House GOP schedules Tuesday vote on Hands Off Our Home Appliances Act
The bill allows DOE to "grant a petition to revoke or amend energy conservation standards" under certain circumstances
The GOP-led House is scheduled to vote on the Hands Off Our Home Appliances Act on Tuesday.
According to an official summary of the legislation, the bill "modifies the process by which the Department of Energy (DOE) amends, revokes, or implements energy conservation standards for certain consumer products (other than automobiles), such as household appliances."
The bill would allow DOE to "grant a petition to revoke or amend energy conservation standards" under certain circumstances.
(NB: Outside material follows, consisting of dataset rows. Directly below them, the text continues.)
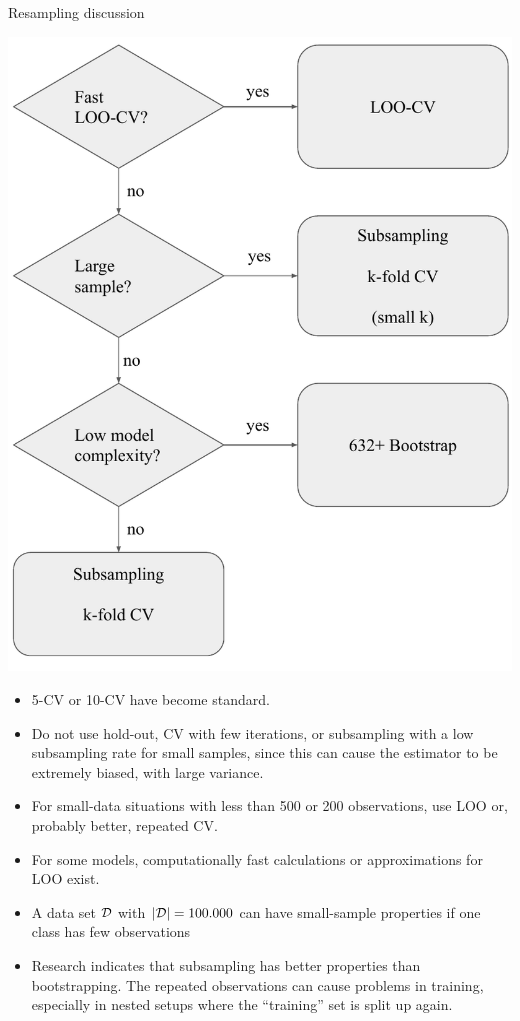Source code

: \begin{vbframe}{Resampling discussion}
\fboxsep=0pt
\noindent%
\begin{minipage}[t]{0.42\linewidth}
\vspace{0pt}
\includegraphics{figure_man/resampling_dec_tree}
\end{minipage}%
\hfill%
%
\begin{minipage}[t]{0.58\linewidth}
\vspace{0pt}
\scriptsize
\begin{itemize}
  \item 5-CV or 10-CV have become standard.
  \item Do not use hold-out, CV with few iterations, or subsampling with a low 
  subsampling rate for small samples, since this can cause the estimator to be 
  extremely biased, with large variance.
  \item For small-data situations with less than 500 or 200 observations, use 
  LOO or, probably better, repeated CV.
  \item For some models, computationally fast calculations or approximations 
  for LOO exist.
  \item A data set $\mathcal{D}$ with $|\mathcal{D}| = 100.000$ can have small-sample properties 
  if one class has few observations 
  \item Research indicates that subsampling has better properties than
    bootstrapping. The repeated observations can cause problems in training,
    especially in nested setups where the \enquote{training} set is split up again.
\end{itemize}
\end{minipage}



\end{vbframe}

\endlecture


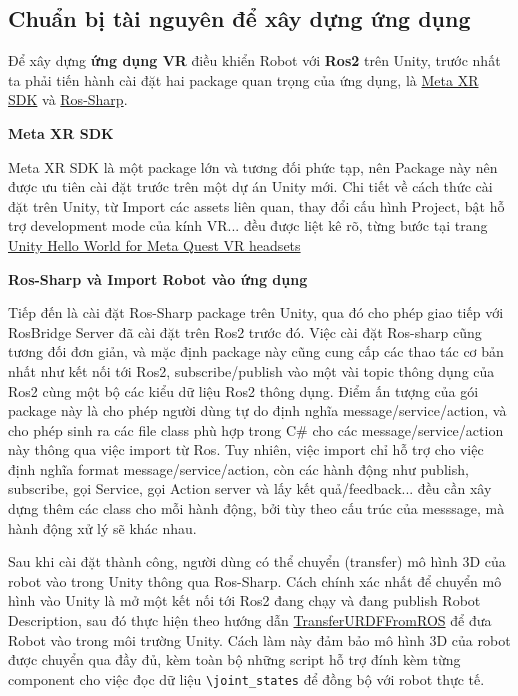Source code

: \subsection{Chuẩn bị tài nguyên để xây dựng ứng dụng}

Để xây dựng \textbf{ứng dụng VR} điều khiển Robot với\textbf{ Ros2} trên Unity, trước nhất ta phải tiến hành cài đặt hai package quan trọng của ứng dụng, là \href{https://developers.meta.com/horizon/downloads/package/meta-xr-sdk-all-in-one-upm/}{Meta XR SDK} và \href{https://github.com/siemens/ros-sharp}{Ros-Sharp}.

\textbf{Meta XR SDK}

Meta XR SDK là một package lớn và tương đối phức tạp, nên Package này nên được ưu tiên cài đặt trước trên một dự án Unity mới. Chi tiết về cách thức cài đặt trên Unity, từ Import các assets liên quan, thay đổi cấu hình Project, bật hỗ trợ development mode của kính VR... đều được liệt kê rõ, từng bước tại trang \href{https://developers.meta.com/horizon/documentation/unity/unity-tutorial-hello-vr/}{Unity Hello World for Meta Quest VR headsets}

\textbf{Ros-Sharp và Import Robot vào ứng dụng}

Tiếp đến là cài đặt Ros-Sharp package trên Unity, qua đó cho phép giao tiếp với RosBridge Server đã cài đặt trên Ros2 trước đó. Việc cài đặt Ros-sharp cũng tương đối đơn giản, và mặc định package này cũng cung cấp các thao tác cơ bản nhất như kết nối tới Ros2, subscribe/publish vào một vài topic thông dụng của Ros2 cùng một bộ các kiểu dữ liệu Ros2 thông dụng. Điểm ấn tượng của gói package này là cho phép người dùng tự do định nghĩa message/service/action, và cho phép sinh ra các file class phù hợp trong C\# cho các message/service/action này thông qua việc import từ Ros. Tuy nhiên, việc import chỉ hỗ trợ cho việc định nghĩa format message/service/action, còn các hành động như publish, subscribe, gọi Service, gọi Action server và lấy kết quả/feedback... đều cần xây dựng thêm các class cho mỗi hành động, bởi tùy theo cấu trúc của messsage, mà hành động xử lý sẽ khác nhau.

Sau khi cài đặt thành công, người dùng có thể chuyển (transfer) mô hình 3D của robot vào trong Unity thông qua Ros-Sharp. Cách chính xác nhất để chuyển mô hình vào Unity là mở một kết nối tới Ros2 đang chạy và đang publish Robot Description, sau đó thực hiện theo hướng dẫn \href{https://github.com/siemens/ros-sharp/wiki/User_App_ROS_TransferURDFFromROS}{TransferURDFFromROS} để đưa Robot vào trong môi trường Unity. Cách làm này đảm bảo mô hình 3D của robot được chuyển qua đầy đủ, kèm toàn bộ những script hỗ trợ đính kèm từng component cho việc đọc dữ liệu \lstinline[style=inlinecode]{\joint_states} để đồng bộ với robot thực tế.

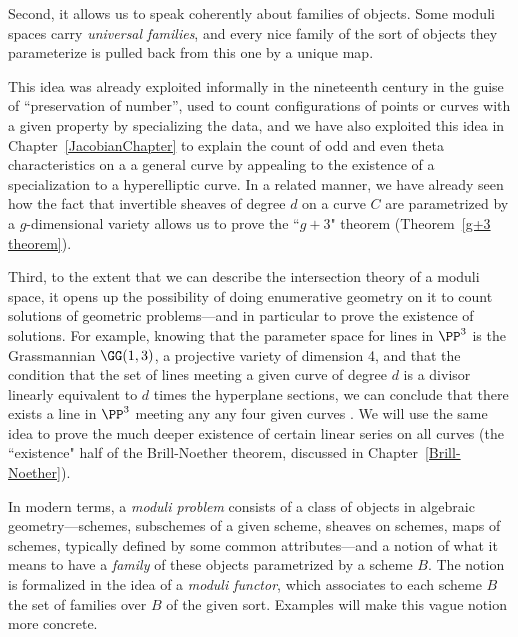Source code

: Second, it allows us to speak coherently about
families of objects. Some moduli spaces carry \emph{universal families}, and every nice family of the sort of objects
they parameterize is pulled back from this one by a unique map.  

This idea was already exploited informally in the nineteenth century in the guise of ``preservation of number'', used to count configurations of points or curves with a given property by specializing the 
data, and we have also exploited this idea in
Chapter~\ref{JacobianChapter} to explain the count of odd and even theta characteristics on a a general curve by appealing to the existence of a specialization to a hyperelliptic curve. In a related manner, we have already seen how the fact that invertible sheaves of degree $d$ on a curve $C$ are parametrized by a $g$-dimensional variety allows us to prove the ``$g+3$" theorem (Theorem~\ref{g+3 theorem}).

Third, to the extent that we can describe the intersection theory of a moduli space, it opens up the possibility of doing enumerative geometry on it to count solutions of geometric problems---and in particular to prove the existence of solutions. For example, knowing that the parameter space for lines in $\PP^3$ is the Grassmannian $\GG(1,3)$, a projective variety of dimension 4, and that the condition that the set of lines meeting a given curve of degree $d$
is a divisor linearly equivalent to  $d$ times the hyperplane sections, we can conclude  that there exists a line in $\PP^3$ meeting any any four given curves \cite[Section 3.4.1]{3264}. We will use the same idea to prove the much deeper existence of certain linear series on all curves (the ``existence" half of the Brill-Noether theorem, discussed in Chapter~\ref{Brill-Noether}). 


In modern terms, a \emph{moduli problem} consists of a class of objects in algebraic geometry---schemes, subschemes of a given scheme, sheaves on schemes, maps of schemes, typically defined by some common attributes---and a notion of what it means to have a \emph{family} of these objects parametrized by a scheme $B$. The notion is formalized in the idea of a \emph{moduli functor}, 
which associates to each scheme $B$ the set of families over $B$ of the given sort. Examples will make this vague notion more concrete.

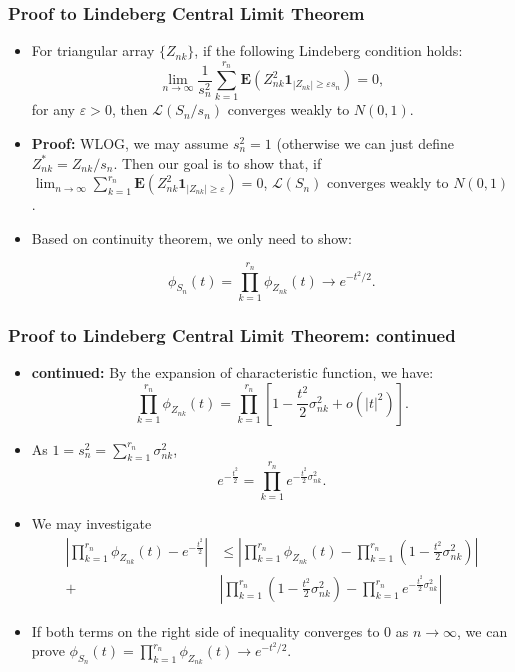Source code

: \documentclass[handout]{beamer}
\newcommand{\BE}{\mathbf{E}}
\newcommand{\BI}{\mathbf{1}}
\begin{document}
     \frame
{
  \frametitle{Proof to Lindeberg Central Limit Theorem}
   \begin{itemize}

\item<1->[] \begin{Theorem} For triangular array $\{Z_{nk}\}$, if the following Lindeberg condition holds:
$$\lim_{n\rightarrow \infty} \frac{1}{s_n^2} \sum_{k=1}^{r_n} \BE(Z_{nk}^2 \BI_{|Z_{nk}|\geq \varepsilon s_n})=0,$$
for any $\varepsilon>0$, then $\mathcal{L} (S_n/s_n)$ converges weakly to $N(0,1)$.
\end{Theorem}


\item<2-> \textbf{Proof:} WLOG, we may assume $s_n^2=1$ (otherwise we can just define $Z_{nk}^*=Z_{nk}/s_n.$ Then our goal is to show that, if $\lim_{n\rightarrow \infty} \sum_{k=1}^{r_n} \BE(Z_{nk}^2 \BI_{|Z_{nk}|\geq \varepsilon })=0$, $\mathcal{L} (S_n)$ converges weakly to $N(0,1)$.

\item<3->[-] Based on continuity theorem, we only need to show:

$$\phi_{S_n} (t)=\prod_{k=1}^{r_n} \phi_{Z_{nk}}(t) \rightarrow e^{-t^2/2}.$$

\end{itemize}
}

 
      \frame
{
  \frametitle{Proof to Lindeberg Central Limit Theorem: continued}
   \begin{itemize}

\item<1->\textbf{continued:} By the expansion of characteristic function, we have:
$$\prod_{k=1}^{r_n} \phi_{Z_{nk}}(t)=\prod_{k=1}^{r_n} [1-\frac{t^2}{2} \sigma^2_{nk}+ o(|t|^2) ].$$

\item<2->[-] As $1=s_n^2=\sum_{k=1}^{r_n}\sigma_{nk}^2$, 
$$ e^{-\frac{t^2}{2}}=\prod_{k=1}^{r_n} e^{-\frac{t^2}{2}\sigma^2_{nk}}.$$

\item<3->[-] We may investigate
\begin{align*}  |\prod_{k=1}^{r_n} \phi_{Z_{nk}}(t)-e^{-\frac{t^2}{2}}|  & \leq |\prod_{k=1}^{r_n} \phi_{Z_{nk}}(t)-\prod_{k=1}^{r_n} (1-\frac{t^2}{2} \sigma^2_{nk})|\\ + &  |\prod_{k=1}^{r_n} (1-\frac{t^2}{2} \sigma^2_{nk})-\prod_{k=1}^{r_n} e^{-\frac{t^2}{2}\sigma^2_{nk}}|\end{align*}

\item<4->[-] If both terms on the right side of inequality converges to 0 as $n\rightarrow \infty$, we can prove $\phi_{S_n} (t)=\prod_{k=1}^{r_n} \phi_{Z_{nk}}(t) \rightarrow e^{-t^2/2}.$

\end{itemize}
}
\end{document}

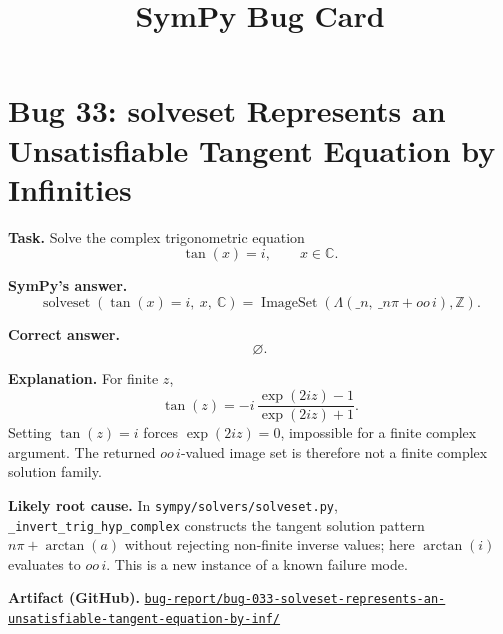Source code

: \documentclass[11pt]{article}
\title{SymPy Bug Card}
\author{}
\date{}
\newcommand{\artifactrepo}{https://github.com/TODO-org/TODO-repo}
\newcommand{\bugbundle}[1]{\href{\artifactrepo/tree/main/bug-report/#1}{\nolinkurl{bug-report/#1/}}}
\begin{document}
\maketitle

\section*{Bug 33: solveset Represents an Unsatisfiable Tangent Equation by Infinities}

\begin{counterexamplebox}
\textbf{Task.} Solve the complex trigonometric equation
\[
\tan(x)=i,\qquad x\in\mathbb{C}.
\]

\medskip
\textbf{SymPy's answer.}
\[
\operatorname{solveset}(\tan(x)=i,\ x,\ \mathbb{C})
= \operatorname{ImageSet}(\Lambda(\_n,\ \_n\pi+oo\,i),\mathbb{Z}).
\]

\medskip
\textbf{Correct answer.}
\[
\varnothing.
\]

\medskip
\textbf{Explanation.} For finite \(z\),
\[
\tan(z)=-i\,\frac{\exp(2iz)-1}{\exp(2iz)+1}.
\]
Setting \(\tan(z)=i\) forces \(\exp(2iz)=0\), impossible for a finite complex
argument. The returned \(oo\,i\)-valued image set is therefore not a finite
complex solution family.

\medskip
\textbf{Likely root cause.} In \nolinkurl{sympy/solvers/solveset.py},
\texttt{\_invert\_trig\_hyp\_complex} constructs the tangent solution pattern
\(n\pi+\arctan(a)\) without rejecting non-finite inverse values; here
\(\arctan(i)\) evaluates to \(oo\,i\). This is a new instance of a known failure
mode.

\medskip
\textbf{Artifact (GitHub).} \bugbundle{bug-033-solveset-represents-an-unsatisfiable-tangent-equation-by-inf}
\end{counterexamplebox}
\end{document}
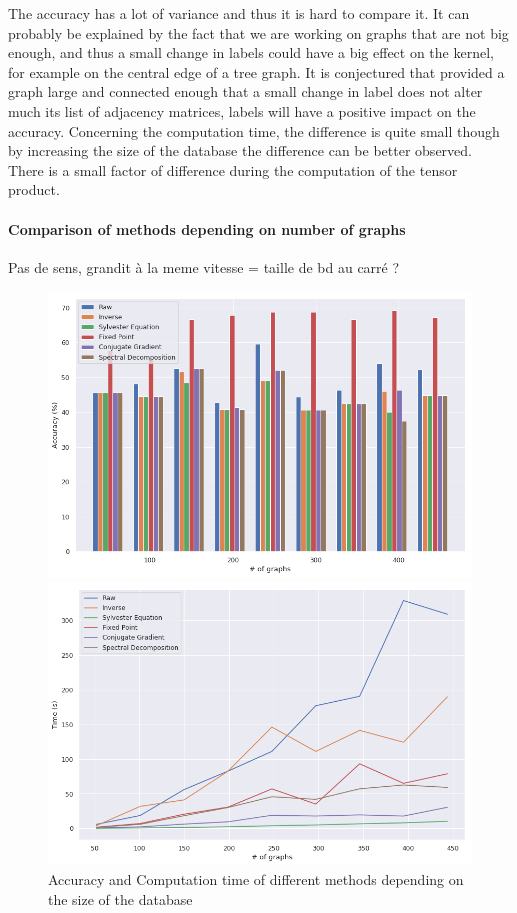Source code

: \documentclass{article}
\theoremstyle{definition}
\begin{document}
The accuracy has a lot of variance and thus it is hard to compare it. It can probably be explained by the fact that we are working on graphs that are not big enough, and thus a small change in labels could have a big effect on the kernel, for example on the central edge of a tree graph. It is conjectured that provided a graph large and connected enough that a small change in label does not alter much its list of adjacency matrices, labels will have a positive impact on the accuracy. Concerning the computation time, the difference is quite small though by increasing the size of the database the difference can be better observed. There is a small factor of difference during the computation of the tensor product.
\paragraph{Comparison of methods depending on  number of graphs}
Pas de sens, grandit à la meme vitesse = taille de bd au carré ?
\begin{figure}[!htb]
	\begin{multicols}{2}
		\includegraphics[width=\linewidth]{data/nb_graph/acc.png}\par
		\includegraphics[width=\linewidth]{data/nb_graph/time.png}\par
	\end{multicols}
	\caption{Accuracy and Computation time of different methods depending on the size of the database}
\end{figure}
\end{document}
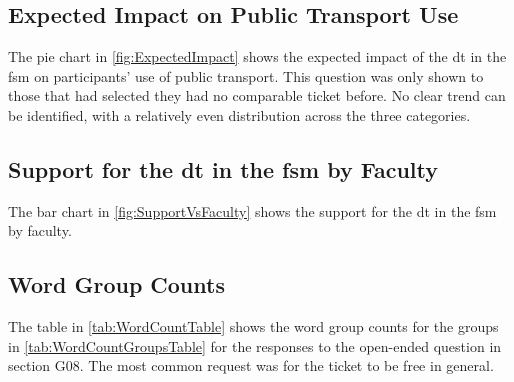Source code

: \subsection{Expected Impact on Public Transport Use}
\begin{multicols}{2}
    
    \columnbreak
    The pie chart in \ref{fig:ExpectedImpact} shows the expected impact of the \gls{dt} in the \gls{fsm} on participants' use of public transport.
    This question was only shown to those that had selected they had no comparable ticket before.
    No clear trend can be identified, with a relatively even distribution across the three categories.
\end{multicols}

\subsection{Support for the \gls{dt} in the \gls{fsm} by Faculty}
\begin{multicols}{2}
    
    \columnbreak
    The bar chart in \ref{fig:SupportVsFaculty} shows the support for the \gls{dt} in the \gls{fsm} by faculty.
\end{multicols}

\pagebreak
\subsection{Word Group Counts}
\begin{multicols}{2}
    
    \columnbreak
    The table in \ref{tab:WordCountTable} shows the word group counts for the groups in \ref{tab:WordCountGroupsTable} for the responses to the open-ended question in section G08.
    The most common request was for the ticket to be free in general.
\end{multicols} 



\pagebreak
The agency could revoke standards if it finds that they "result in additional costs to consumers," do not lead to "significant conservation of energy or water," are not "technologically feasible," or lead to an appliance "not being commercially available in the United States to all consumers."
Under the legislation, "new energy conservation standards must be technologically feasible and economically justified."
If the bill gets passed and signed into law, it would eliminate the "requirement under the Energy Policy and Conservation Act for DOE, within six years of issuing a final rule establishing or amending such standard, to issue a new proposed rule or publish a notice that the standard does not need to be amended." The agency instead would be able to "publish a notice of proposed rulemaking for prescribing a new or amended energy conservation standard for a consumer product at any time."
The legislation was proposed after the Biden Administration's Energy Department proposed a rule that would have led to a ban on the sale of about half of the gas stoves currently on the market.